El primer ministro Bülent Ecevit, del Partido de Izquierda Democrática, acababa de ganar las elecciones con una propuesta audaz. Ecevit buscaba llevar a cabo una revolución de profundas transformaciones en una nación de arraigada tradición nacionalista, que había experimentado pocos cambios desde la fundación de la República.

El “Allende turco”: un tenso y perturbador diálogo

La invitación era una de las pocas oportunidades de estar con el gobierno en pleno. Vestíamos chaqué sin condecoraciones, que solo proceden con frac. Las suprimieron y no las conceden ni ostentan desde tiempos de Kemal Atatürk, para diferenciarse de los sultanes otomanos, quienes las usaban y distribuían profusamente.

A una hora de iniciado el encuentro, se me acercó un edecán. Me dijo que el primer ministro deseaba verme a solas. Solo lo había saludado al llegar y no había asuntos pendientes. Podía tratarse de algo más serio.

Me condujo a un pequeño salón contiguo. Ecevit me ofreció un cigarrillo y un café turco, fuerte y aromático, que se degustaba a pequeños sorbos, quedando en la taza la consabida borra amarga e intomable.

Con una expresión tensa, me dijo:

– Seguramente usted sabe que me llaman el Allende turco.

Aunque extrañado por lo dicho, le respondí:

– Sí, señor primer ministro, estoy al tanto de ello.

En voz alta y señalándome con un dedo, añadió:

– Pero debe saber que a mí no me pasará lo mismo que al presidente Allende.

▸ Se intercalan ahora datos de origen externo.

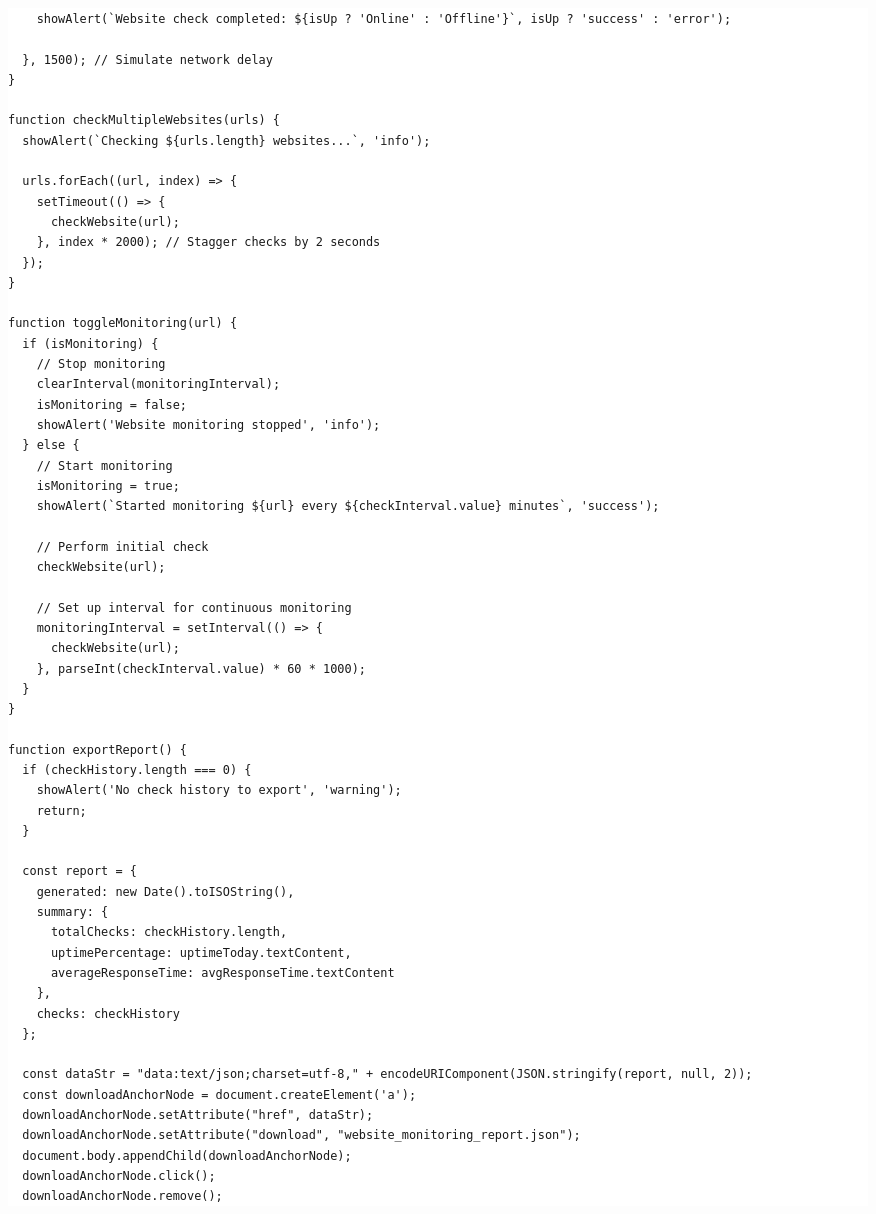         showAlert(`Website check completed: ${isUp ? 'Online' : 'Offline'}`, isUp ? 'success' : 'error');
        
      }, 1500); // Simulate network delay
    }

    function checkMultipleWebsites(urls) {
      showAlert(`Checking ${urls.length} websites...`, 'info');
      
      urls.forEach((url, index) => {
        setTimeout(() => {
          checkWebsite(url);
        }, index * 2000); // Stagger checks by 2 seconds
      });
    }

    function toggleMonitoring(url) {
      if (isMonitoring) {
        // Stop monitoring
        clearInterval(monitoringInterval);
        isMonitoring = false;
        showAlert('Website monitoring stopped', 'info');
      } else {
        // Start monitoring
        isMonitoring = true;
        showAlert(`Started monitoring ${url} every ${checkInterval.value} minutes`, 'success');
        
        // Perform initial check
        checkWebsite(url);
        
        // Set up interval for continuous monitoring
        monitoringInterval = setInterval(() => {
          checkWebsite(url);
        }, parseInt(checkInterval.value) * 60 * 1000);
      }
    }

    function exportReport() {
      if (checkHistory.length === 0) {
        showAlert('No check history to export', 'warning');
        return;
      }
      
      const report = {
        generated: new Date().toISOString(),
        summary: {
          totalChecks: checkHistory.length,
          uptimePercentage: uptimeToday.textContent,
          averageResponseTime: avgResponseTime.textContent
        },
        checks: checkHistory
      };
      
      const dataStr = "data:text/json;charset=utf-8," + encodeURIComponent(JSON.stringify(report, null, 2));
      const downloadAnchorNode = document.createElement('a');
      downloadAnchorNode.setAttribute("href", dataStr);
      downloadAnchorNode.setAttribute("download", "website_monitoring_report.json");
      document.body.appendChild(downloadAnchorNode);
      downloadAnchorNode.click();
      downloadAnchorNode.remove();
      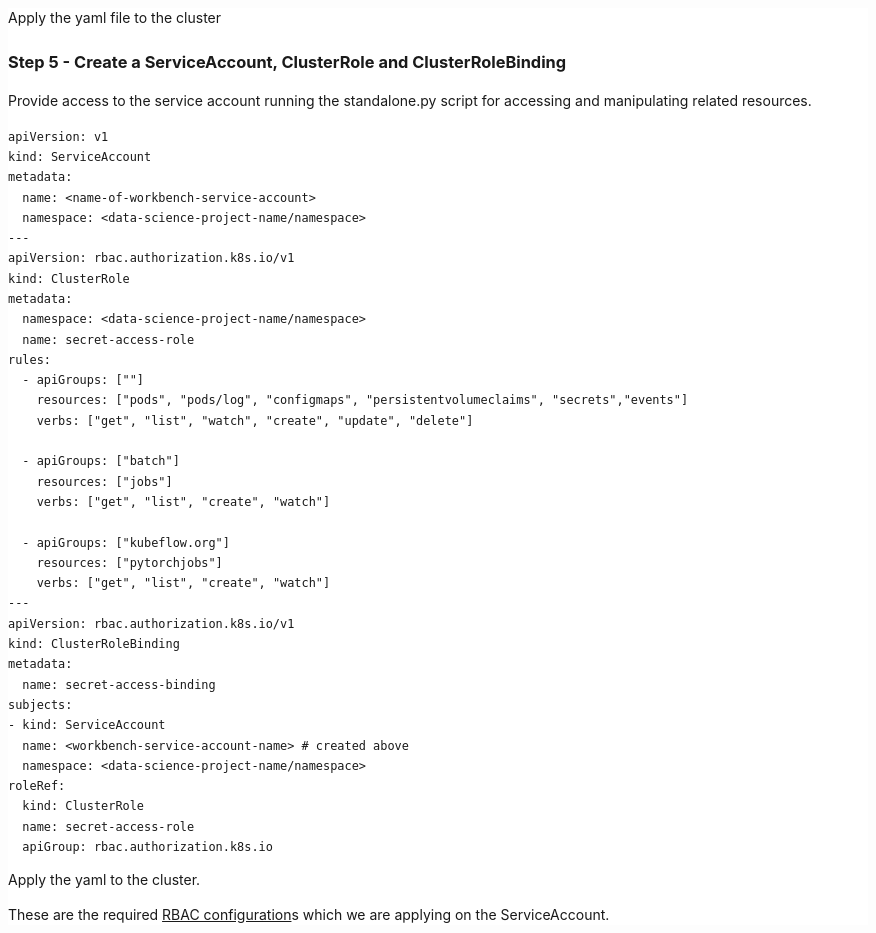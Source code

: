 Apply the yaml file to the cluster

### Step 5 - Create a ServiceAccount, ClusterRole and ClusterRoleBinding 

Provide access to the service account running the standalone.py script for accessing and manipulating related resources.

```
apiVersion: v1
kind: ServiceAccount
metadata:
  name: <name-of-workbench-service-account>
  namespace: <data-science-project-name/namespace>
---
apiVersion: rbac.authorization.k8s.io/v1
kind: ClusterRole
metadata:
  namespace: <data-science-project-name/namespace>
  name: secret-access-role
rules:
  - apiGroups: [""]
    resources: ["pods", "pods/log", "configmaps", "persistentvolumeclaims", "secrets","events"]
    verbs: ["get", "list", "watch", "create", "update", "delete"]

  - apiGroups: ["batch"]
    resources: ["jobs"]
    verbs: ["get", "list", "create", "watch"]

  - apiGroups: ["kubeflow.org"]
    resources: ["pytorchjobs"]
    verbs: ["get", "list", "create", "watch"]
---
apiVersion: rbac.authorization.k8s.io/v1
kind: ClusterRoleBinding
metadata:
  name: secret-access-binding
subjects:
- kind: ServiceAccount
  name: <workbench-service-account-name> # created above
  namespace: <data-science-project-name/namespace>
roleRef:
  kind: ClusterRole
  name: secret-access-role
  apiGroup: rbac.authorization.k8s.io
```

Apply the yaml to the cluster.

These are the required [RBAC configuration](https://github.com/opendatahub-io/distributed-workloads/tree/main/instructlab/standalone#rbac-requirements-when-running-in-a-kubernetes-job)s which we are applying on the ServiceAccount.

Incómodo por el tono empleado, le respondí:

– Ojalá, señor primer ministro, así sea.

Nunca había mencionado ni discutido este rumor con nadie. Pero fue un diálogo inesperado que me molestó y perturbó. Así es que, sin pensarlo demasiado, le añadí sutilmente:

– Pero nunca se puede estar tan seguro…

Su actitud cambió y esbozó una sonrisa. La conversación retomó su curso normal, y pudimos intercambiar algunas ideas sobre la relación entre ambos países. Nos despedimos cordialmente.

Un giro inesperado

Dos meses después, cuando llegó un nuevo embajador chileno -al que acompañé para presentar sus credenciales ante el presidente- viajé a mi nuevo destino en la Misión Permanente en Naciones Unidas: Nueva York.

Durante la Asamblea General de septiembre de 1980, los delegados recibimos con gran impacto la noticia de que los militares en Turquía habían dado un golpe de Estado.

Destituyeron y encarcelaron al primer ministro. Aunque habían planeado llevar a cabo el golpe el 11 de septiembre, lo pospusieron al 12 para evitar que coincidiera con los eventos ocurridos en Chile.

El General Evren asumió el poder, estableciendo un régimen nacionalista con una nueva Constitución y otorgando amnistía a los militares involucrados. La situación estuvo marcada por gran violencia, detenciones y muertes. El Consejo de Seguridad de la ONU abordó el tema.

El régimen militar duró casi 10 años.

Ecevit fue liberado pocos meses después. Reelegido en 1999, ocupó el cargo de manera alterna hasta 2002, cuando fue derrotado por Tayyip Erdogan, el actual Presidente.

Ecevit falleció en 2006.

A veces, el destino juega con los acontecimientos, pero no se puede estar completamente seguro de nada.